Multiple ways of invoking Amazon EMR

Photo by Luca Bravo on Unsplash

Amazon EMR (Elastic Map Reduce) has become the ‘go-to’ tool for Data Scientist and enthusiast alike who want to get hold of computing power with a convenience of ‘pay as you go’.

Advent of ‘Serverless Architecture’ and the need to spin up an on-demand ‘Spark’ compute engine has meant that EMR is one of the most used services on AWS.With an ability to handle a wide range of use cases, Amazon EMR brings reliability, security and cost effectiveness.

This post is however not about ‘What is EMR?’, there are plenty of documents, blogs on that topic that one can lay hands on, this post is about the three options that can be used to create, access & terminate an EMR cluster.

Option 1 : Lambda + boto3 = Simplicity

Python boto3 library provides a convenient way to create transient EMR clusters,add ‘steps’ to existing clusters.

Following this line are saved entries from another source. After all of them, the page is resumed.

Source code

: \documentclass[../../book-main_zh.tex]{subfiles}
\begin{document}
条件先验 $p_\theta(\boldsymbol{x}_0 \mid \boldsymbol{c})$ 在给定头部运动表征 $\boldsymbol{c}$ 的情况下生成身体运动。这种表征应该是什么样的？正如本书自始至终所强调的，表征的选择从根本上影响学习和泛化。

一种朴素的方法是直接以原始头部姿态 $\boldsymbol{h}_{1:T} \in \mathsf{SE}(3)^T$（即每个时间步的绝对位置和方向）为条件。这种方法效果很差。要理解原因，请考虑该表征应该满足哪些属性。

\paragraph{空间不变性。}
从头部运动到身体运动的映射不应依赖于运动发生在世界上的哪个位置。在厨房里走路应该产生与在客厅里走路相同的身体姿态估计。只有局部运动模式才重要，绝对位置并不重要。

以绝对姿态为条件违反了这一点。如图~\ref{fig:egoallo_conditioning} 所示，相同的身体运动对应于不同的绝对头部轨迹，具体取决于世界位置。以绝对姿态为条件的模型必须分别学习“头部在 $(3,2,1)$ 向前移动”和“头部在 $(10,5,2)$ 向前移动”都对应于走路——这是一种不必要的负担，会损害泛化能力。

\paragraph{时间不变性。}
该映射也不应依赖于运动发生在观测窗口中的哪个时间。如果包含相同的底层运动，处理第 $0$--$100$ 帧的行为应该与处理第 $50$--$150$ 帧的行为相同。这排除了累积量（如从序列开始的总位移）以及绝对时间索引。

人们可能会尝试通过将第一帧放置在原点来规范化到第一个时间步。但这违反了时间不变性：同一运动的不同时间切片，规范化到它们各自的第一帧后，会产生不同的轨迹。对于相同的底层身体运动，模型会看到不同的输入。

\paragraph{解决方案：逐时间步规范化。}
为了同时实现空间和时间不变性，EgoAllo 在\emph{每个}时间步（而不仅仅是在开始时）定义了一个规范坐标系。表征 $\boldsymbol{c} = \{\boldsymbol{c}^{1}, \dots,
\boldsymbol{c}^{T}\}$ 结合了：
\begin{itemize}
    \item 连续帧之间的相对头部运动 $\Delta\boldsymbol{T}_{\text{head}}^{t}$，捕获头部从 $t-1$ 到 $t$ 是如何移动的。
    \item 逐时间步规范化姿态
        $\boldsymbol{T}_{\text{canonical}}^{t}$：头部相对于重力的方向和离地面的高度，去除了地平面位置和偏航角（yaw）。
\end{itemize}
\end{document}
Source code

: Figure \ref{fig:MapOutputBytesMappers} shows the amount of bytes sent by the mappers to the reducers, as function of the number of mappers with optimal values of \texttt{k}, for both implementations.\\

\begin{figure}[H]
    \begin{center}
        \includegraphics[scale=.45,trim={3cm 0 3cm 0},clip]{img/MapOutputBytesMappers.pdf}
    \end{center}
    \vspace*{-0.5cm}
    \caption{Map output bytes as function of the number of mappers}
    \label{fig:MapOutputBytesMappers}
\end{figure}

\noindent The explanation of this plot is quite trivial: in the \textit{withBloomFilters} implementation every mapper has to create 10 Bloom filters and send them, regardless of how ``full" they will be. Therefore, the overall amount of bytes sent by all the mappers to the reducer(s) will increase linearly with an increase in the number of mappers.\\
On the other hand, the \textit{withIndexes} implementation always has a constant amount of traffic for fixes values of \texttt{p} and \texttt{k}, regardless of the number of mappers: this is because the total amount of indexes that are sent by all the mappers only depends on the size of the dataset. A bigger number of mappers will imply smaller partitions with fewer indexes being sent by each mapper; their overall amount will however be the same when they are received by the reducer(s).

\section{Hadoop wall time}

Example below uses ‘add_job_flow_steps’ to add a HadoopJarStep to an existing cluster. add_job_flow_steps has the following syntax

response = client.add_job_flow_steps(
JobFlowId='string',
Steps=[
{
'Name': 'string',
'ActionOnFailure': 'TERMINATE_JOB_FLOW'|'TERMINATE_CLUSTER'|'CANCEL_AND_WAIT'|'CONTINUE',
'HadoopJarStep': {
'Properties': [
{
'Key': 'string',
'Value': 'string'
},
],
'Jar': 'string',
'MainClass': 'string',
'Args': [
'string',
]
}
},
]
)

Multiple steps (256 max) can be added to a job flow.

Pros

This is the most simple, requiring minimal knowledge of how EMR functions. User can set this up and get this going in a matter of minutes and can be easily embedded in any existing data flow pipeline

Cons

Tracking progress and eventual status of the job(s) submitted on EMR is a hassle, added to it is the fact that Labmda Functions have a 15 mins run limit

Option 2: Livy+Lambda+SFN = Transparency

This option uses a combination of Livy, Lambda & SFN for submitting, tracking jobs on Amazon EMR.

Apache Livy is a service that enables easy interaction with EMR cluster over a REST interface. It enables easy submission of Spark jobs or snippets of Spark code, Synchronous or asynchronous result retrieval. Futher details on Livy is a topic for a future post

Process Flow

Amazon Step Function SFN based State Machine is used to orchestrate submission of job submission to EMR via Apache Livy. The approach uses two Lambda Functions (one each for submission and status tracking)

State Machine

The Submit Job Lambda step invokes a Lambda function (described in detail in a later post) to submit a job to EMR via Livy

The Track Status Lambda invokes another Lambda to track the job submitted and returns the current status of the job. This process continues till a ‘success’ or ‘failure’ is reached

Pros

This method provides the flexibility of Livy REST API to submit and track jobs.A near real time status of the jobs can be tracked and logged.The 15 min job run restriction does not impact this approach as first lambda submits the job and exits while the tracking lambda is invoked repeatedly over the lifetime of a job.

Cons

Needs more code to be built as well as knowledge of SFN is required.Livy does job tracking through integer job IDs, this could lead to mix-ups if Livy shuts down, and restarts without recovery being set, as the job IDs reset to 0 again.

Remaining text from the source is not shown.